I have always said that in my coaching work, I do what shows up for me. I am called to do what I do, and it is Spirit driven. I was given a gift of grace earlier this year when a horse showed up that needed some healing and also by her presence offered healing for the hole left in my heart and my herd. I thought it was complete.
Yet Spirit has been sending subtle messages about another horse at a nearby rescue, Drifter’s Hearts of Hope. I am so frustrated by what I can’t do- I can’t bring her home- the limit is four horses here. I can’t incorporate her in my herd. I can’t afford too many expenses, like paying board elsewhere. (HEAVY SIGH). “Candy” the teenage Appaloosa mare is lame with navicular (inflammation in the heel bones of her front feet) and not rideable. She is out on a large acreage pasture and does not want to be haltered. She is a self-preservationist, and is hesitant to trust. I have no idea if she really wants to be a coaching/healing horse. That is quite a new concept to her. Perhaps a friend and companion horse, once she learns to trust? It is an unknown at this time.
By divine chance the other day, while I was at the rescue for an entirely different reason, I ran into one of her advocates (Gina). Overnight, my heart was moved from the frustration of what I can’t do- to a place that says- yes, this horse deserves a chance. Feel for others, and do what you can. I have some time, I have some limited funds, I have lots of experience with these kinds of horses. She wants to live, her pain is manageable. Candy deserves a chance to know that there are humans out there that are kind and gentle and who want to connect with her. There are humans that have her best interest in heart. What Candy has done in a matter of a few days has created a connection with me and her friend and advocate at the rescue. I believe in both of them! I just need to show up in support and immense love for both of them, even though I don’t have solutions, and can’t say what the outcome might be. I will partner with both of them offering support and help out financially where I can. Candy has begun to create her advocacy team. She must be very special to have so many each contributing in ways that they can. Hopefully she will one day respond, to the many that are holding out hope for her.

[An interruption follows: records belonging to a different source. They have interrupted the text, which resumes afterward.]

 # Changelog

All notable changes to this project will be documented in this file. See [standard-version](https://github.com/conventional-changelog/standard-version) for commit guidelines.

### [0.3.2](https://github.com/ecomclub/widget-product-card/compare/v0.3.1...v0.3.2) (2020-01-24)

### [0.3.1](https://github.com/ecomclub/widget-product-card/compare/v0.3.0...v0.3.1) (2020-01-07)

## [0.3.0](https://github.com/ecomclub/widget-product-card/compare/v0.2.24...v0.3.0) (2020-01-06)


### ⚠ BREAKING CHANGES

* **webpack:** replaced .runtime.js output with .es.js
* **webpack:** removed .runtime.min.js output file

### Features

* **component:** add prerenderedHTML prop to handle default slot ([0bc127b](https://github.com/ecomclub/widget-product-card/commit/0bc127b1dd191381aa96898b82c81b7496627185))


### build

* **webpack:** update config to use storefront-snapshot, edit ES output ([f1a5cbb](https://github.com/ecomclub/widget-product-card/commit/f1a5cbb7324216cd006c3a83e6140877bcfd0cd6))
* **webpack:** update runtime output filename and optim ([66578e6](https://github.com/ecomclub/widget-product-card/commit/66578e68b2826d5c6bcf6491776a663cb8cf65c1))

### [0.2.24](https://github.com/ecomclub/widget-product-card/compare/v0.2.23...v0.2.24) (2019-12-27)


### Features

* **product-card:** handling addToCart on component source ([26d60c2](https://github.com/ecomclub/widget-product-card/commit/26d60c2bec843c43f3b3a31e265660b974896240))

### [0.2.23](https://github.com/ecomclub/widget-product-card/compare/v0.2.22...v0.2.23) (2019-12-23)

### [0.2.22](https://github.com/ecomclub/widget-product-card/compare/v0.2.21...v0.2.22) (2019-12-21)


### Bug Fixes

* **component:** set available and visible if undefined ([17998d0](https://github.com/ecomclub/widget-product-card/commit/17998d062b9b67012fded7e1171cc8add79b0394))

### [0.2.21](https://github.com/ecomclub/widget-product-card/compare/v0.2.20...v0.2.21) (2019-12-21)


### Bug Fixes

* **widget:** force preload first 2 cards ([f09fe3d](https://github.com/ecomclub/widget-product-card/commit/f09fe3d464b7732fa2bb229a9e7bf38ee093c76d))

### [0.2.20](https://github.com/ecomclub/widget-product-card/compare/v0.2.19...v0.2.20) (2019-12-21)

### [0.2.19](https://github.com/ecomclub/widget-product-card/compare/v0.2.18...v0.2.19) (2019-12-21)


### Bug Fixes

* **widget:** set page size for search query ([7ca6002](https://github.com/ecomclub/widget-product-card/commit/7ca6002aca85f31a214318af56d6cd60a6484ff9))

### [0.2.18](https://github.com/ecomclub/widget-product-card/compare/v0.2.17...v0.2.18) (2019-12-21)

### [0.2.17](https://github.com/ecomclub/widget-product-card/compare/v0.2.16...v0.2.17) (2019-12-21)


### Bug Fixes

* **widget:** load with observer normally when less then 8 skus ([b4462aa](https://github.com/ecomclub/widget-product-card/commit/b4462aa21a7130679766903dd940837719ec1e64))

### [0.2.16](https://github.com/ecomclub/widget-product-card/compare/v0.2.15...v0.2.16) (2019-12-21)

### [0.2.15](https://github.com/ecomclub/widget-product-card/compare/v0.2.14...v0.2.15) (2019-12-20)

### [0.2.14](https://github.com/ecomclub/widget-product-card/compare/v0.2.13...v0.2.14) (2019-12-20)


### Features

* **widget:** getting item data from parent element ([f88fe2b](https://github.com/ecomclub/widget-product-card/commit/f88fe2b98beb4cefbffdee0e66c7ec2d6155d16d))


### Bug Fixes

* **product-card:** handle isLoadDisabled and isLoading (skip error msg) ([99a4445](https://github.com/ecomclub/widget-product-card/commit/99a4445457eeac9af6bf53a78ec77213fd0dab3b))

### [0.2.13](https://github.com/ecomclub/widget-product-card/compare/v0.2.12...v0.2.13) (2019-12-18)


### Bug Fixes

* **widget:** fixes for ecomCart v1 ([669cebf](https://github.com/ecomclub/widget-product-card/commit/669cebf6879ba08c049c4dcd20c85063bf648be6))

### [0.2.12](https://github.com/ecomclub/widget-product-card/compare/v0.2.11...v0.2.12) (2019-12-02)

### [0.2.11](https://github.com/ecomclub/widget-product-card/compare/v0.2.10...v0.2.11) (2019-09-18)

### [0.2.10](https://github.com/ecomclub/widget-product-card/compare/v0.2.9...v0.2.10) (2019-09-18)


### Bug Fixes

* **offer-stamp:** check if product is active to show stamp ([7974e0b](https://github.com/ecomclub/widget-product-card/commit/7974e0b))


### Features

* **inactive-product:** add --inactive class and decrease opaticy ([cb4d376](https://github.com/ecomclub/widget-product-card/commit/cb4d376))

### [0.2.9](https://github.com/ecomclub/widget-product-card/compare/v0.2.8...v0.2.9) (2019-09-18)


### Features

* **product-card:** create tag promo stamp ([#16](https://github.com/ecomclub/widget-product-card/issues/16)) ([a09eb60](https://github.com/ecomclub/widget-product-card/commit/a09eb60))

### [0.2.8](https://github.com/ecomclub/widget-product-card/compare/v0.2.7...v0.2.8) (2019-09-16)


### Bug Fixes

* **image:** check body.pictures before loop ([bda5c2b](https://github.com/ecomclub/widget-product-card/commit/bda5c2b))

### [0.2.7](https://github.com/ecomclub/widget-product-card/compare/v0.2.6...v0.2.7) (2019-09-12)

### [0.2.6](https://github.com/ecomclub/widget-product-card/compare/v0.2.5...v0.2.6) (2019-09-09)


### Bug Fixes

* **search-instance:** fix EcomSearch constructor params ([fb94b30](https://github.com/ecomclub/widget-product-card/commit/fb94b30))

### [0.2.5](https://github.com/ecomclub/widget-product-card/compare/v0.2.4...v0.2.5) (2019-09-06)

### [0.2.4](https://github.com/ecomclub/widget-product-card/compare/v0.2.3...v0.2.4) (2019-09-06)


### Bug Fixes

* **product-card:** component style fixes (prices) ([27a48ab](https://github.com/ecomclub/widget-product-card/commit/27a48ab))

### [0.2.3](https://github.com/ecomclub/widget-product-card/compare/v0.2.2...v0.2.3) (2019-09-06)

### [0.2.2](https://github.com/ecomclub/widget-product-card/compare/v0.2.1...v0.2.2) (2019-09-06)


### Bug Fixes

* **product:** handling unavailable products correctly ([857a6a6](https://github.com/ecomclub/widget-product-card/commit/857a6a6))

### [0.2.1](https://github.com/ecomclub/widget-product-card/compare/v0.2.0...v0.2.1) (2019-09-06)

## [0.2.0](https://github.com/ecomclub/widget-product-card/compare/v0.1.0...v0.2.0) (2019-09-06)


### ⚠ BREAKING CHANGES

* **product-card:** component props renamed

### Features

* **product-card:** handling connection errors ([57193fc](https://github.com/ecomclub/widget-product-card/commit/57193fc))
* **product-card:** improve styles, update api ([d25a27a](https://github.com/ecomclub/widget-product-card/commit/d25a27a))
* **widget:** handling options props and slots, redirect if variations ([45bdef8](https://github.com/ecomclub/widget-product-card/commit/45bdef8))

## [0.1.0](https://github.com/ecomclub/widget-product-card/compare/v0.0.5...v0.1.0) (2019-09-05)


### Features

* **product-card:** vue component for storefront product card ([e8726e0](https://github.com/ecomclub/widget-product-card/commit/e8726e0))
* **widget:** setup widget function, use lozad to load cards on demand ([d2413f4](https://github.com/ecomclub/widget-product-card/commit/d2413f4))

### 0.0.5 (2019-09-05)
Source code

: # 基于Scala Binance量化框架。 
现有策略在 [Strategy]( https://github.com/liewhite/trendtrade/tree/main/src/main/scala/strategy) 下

What might seem like tiny increments of progress for her viewed from a different perspective are actually huge steps. I felt honored when she approached me the first day. The next time we hung out in the pasture. I briefly got to touch her as we shared the same space. Day three of contact, she said no to brushing and haltering- but with horse cookies I was able to touch her nose, face, forehead, poll and stroke down her neck. She hangs out and has not run off- even though she could. Candy had to be convinced with a catch pen for haltering. Even after that she refused to let me attach a lead rope to the halter out in the pasture. But she will soon learn that no harm will come to her.
Out of the “challenge of compassion” I have committed to becoming part of her visionary team. I have been in this position in so many ways with humans and horses before. I have been given valuable gifts in these situations previously and I am so excited for Candy and the new connections being created. I am humbled and grateful that this horse is getting a second chance. It is more frustration than magic right now. Only time will tell with her.